It keeps trying to add route for a pod which exists.

Ok, I've implemented your solution @maulikjs, as you stated the service was load balancing between the 3 pods even though two of them were not ready, hence the API route error.
Adding readinessProbe to check if the service is up, so it can start accept traffic. Changes are live here: opendatahub-io/odh-manifests#460

maulikjs · 2021-07-22T11:08:44Z

I can confirm this is due to the pods being reported as missing and the proxy routing the request to pods which are waiting for leader and arent running JH yet.
We need to add a readinessProbe which wont report the pod as running until it is actually the leader.

vpavlin · 2021-07-22T13:01:23Z

We need to add a readinessProbe which wont report the pod as running until it is actually the leader.

Will that result in failing/restarting pods when the readinessProbe check potentially never gets satisfied?

maulikjs · 2021-07-22T13:09:47Z

We need to add a readinessProbe which wont report the pod as running until it is actually the leader.

Will that result in failing/restarting pods when the readinessProbe check potentially never gets satisfied?

Nope, we add either do not add a livenessProbe or empty livenessprobe which always evaluates to true.
Based on how @lucferbux configured the deployment, the readinessProbe will check for a service running on port 8081 which is started when jupyterhub actually starts and thanks to this jupyterhub will only start when its the leader.
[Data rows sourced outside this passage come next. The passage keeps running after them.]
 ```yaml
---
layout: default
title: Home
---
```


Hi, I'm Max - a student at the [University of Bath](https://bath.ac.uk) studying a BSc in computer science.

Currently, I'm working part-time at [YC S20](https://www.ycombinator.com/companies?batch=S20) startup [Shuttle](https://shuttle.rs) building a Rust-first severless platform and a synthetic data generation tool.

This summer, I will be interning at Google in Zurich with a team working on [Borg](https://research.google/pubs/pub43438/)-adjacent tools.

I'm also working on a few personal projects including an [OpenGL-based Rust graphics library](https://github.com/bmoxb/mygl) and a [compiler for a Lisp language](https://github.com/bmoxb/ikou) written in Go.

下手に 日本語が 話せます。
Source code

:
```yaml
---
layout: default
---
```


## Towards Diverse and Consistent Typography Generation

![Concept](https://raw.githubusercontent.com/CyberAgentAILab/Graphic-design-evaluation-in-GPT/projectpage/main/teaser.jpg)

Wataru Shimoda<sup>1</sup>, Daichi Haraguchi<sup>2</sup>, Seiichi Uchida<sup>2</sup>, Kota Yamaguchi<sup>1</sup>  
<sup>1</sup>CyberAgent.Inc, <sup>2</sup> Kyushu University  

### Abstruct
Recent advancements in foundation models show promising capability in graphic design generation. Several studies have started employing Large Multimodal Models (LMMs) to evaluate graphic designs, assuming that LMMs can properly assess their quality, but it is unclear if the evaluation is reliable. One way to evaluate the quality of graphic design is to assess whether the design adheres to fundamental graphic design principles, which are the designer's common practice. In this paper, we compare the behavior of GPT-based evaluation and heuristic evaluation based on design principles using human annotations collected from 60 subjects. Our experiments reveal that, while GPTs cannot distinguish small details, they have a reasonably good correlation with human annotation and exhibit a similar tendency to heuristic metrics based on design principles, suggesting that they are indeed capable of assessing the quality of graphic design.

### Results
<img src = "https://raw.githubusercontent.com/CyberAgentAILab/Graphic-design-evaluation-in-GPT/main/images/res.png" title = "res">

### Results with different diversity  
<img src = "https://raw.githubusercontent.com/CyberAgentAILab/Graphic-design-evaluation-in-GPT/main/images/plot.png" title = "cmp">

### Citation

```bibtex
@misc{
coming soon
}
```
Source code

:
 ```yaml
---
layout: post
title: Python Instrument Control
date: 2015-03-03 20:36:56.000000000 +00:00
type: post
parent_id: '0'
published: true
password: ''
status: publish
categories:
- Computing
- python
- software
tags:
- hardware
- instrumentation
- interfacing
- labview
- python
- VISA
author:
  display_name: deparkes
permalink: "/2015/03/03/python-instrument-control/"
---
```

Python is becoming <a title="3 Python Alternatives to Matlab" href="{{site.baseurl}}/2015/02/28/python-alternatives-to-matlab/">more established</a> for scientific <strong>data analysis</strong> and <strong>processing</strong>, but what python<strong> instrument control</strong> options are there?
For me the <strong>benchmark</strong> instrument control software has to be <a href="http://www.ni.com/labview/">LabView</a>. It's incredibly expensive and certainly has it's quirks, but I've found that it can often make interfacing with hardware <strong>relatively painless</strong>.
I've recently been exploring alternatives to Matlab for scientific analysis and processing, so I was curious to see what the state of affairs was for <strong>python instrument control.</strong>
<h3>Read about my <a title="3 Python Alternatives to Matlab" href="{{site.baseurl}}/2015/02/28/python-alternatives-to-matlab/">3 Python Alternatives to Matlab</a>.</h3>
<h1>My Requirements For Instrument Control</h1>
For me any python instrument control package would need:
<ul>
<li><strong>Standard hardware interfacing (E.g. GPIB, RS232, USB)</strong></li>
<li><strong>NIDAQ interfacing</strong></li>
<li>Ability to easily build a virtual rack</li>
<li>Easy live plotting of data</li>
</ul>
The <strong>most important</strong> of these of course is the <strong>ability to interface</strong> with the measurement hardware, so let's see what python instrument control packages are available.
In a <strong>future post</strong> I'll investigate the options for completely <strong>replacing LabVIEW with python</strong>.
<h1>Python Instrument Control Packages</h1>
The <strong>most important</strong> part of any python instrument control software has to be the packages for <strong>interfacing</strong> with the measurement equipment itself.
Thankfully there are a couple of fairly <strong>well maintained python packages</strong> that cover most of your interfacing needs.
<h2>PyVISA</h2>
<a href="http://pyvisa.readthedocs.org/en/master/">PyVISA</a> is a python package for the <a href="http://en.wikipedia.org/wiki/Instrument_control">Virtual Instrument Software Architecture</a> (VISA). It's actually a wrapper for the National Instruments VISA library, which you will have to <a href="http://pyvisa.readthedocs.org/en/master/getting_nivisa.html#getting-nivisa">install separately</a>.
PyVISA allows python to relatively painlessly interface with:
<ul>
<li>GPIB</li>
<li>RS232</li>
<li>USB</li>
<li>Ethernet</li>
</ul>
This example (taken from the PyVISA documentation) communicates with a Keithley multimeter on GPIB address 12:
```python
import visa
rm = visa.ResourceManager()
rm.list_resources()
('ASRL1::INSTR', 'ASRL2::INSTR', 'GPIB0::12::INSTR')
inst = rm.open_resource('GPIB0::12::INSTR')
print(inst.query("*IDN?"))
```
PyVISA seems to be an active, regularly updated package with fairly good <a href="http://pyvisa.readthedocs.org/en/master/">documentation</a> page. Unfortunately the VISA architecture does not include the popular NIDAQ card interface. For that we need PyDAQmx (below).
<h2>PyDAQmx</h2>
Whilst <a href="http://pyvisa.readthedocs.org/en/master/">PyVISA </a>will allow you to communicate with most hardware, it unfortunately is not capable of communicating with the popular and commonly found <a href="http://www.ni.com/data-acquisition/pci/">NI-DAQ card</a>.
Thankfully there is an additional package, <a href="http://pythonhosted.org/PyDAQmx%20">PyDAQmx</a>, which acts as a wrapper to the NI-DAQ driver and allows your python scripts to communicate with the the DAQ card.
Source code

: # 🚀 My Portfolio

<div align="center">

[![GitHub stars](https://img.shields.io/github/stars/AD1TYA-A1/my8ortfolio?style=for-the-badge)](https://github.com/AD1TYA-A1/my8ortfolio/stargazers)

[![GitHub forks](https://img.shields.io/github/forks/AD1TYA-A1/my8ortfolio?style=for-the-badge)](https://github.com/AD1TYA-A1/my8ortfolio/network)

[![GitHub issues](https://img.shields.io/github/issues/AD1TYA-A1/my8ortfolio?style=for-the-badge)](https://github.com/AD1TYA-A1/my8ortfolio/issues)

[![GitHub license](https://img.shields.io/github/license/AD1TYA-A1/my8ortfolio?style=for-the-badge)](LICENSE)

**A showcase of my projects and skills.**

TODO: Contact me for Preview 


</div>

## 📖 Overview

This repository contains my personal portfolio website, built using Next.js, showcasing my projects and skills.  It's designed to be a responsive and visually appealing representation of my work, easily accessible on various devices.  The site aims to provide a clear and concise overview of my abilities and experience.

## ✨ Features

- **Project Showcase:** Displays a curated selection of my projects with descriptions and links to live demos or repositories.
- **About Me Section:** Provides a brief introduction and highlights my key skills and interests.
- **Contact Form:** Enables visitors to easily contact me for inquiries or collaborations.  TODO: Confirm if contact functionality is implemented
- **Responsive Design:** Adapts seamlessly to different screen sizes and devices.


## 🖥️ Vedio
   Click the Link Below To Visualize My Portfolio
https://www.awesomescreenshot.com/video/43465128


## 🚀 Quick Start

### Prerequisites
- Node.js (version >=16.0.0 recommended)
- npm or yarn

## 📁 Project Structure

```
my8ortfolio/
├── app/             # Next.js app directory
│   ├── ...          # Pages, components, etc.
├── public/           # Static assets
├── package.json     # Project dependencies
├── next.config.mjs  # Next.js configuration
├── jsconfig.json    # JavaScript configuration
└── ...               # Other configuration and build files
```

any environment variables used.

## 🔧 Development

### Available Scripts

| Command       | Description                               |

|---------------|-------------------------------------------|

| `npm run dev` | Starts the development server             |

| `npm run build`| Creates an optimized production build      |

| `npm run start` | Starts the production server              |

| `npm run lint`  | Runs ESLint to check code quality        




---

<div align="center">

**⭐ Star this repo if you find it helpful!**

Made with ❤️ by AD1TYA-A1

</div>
So we will always only have 1 active pod with both containers running and 2 standby pods waiting in a not-ready state to get a lock and become the leader.

Once we add traefik into the mix this would mean user pods will be accessible no matter what and jupyterhub will at max have a downtime of ~12 seconds, 6 seconds for it to go through the leadership check and approx 6 more (as per my testing on osd) for the standby pod to start running and become the leader.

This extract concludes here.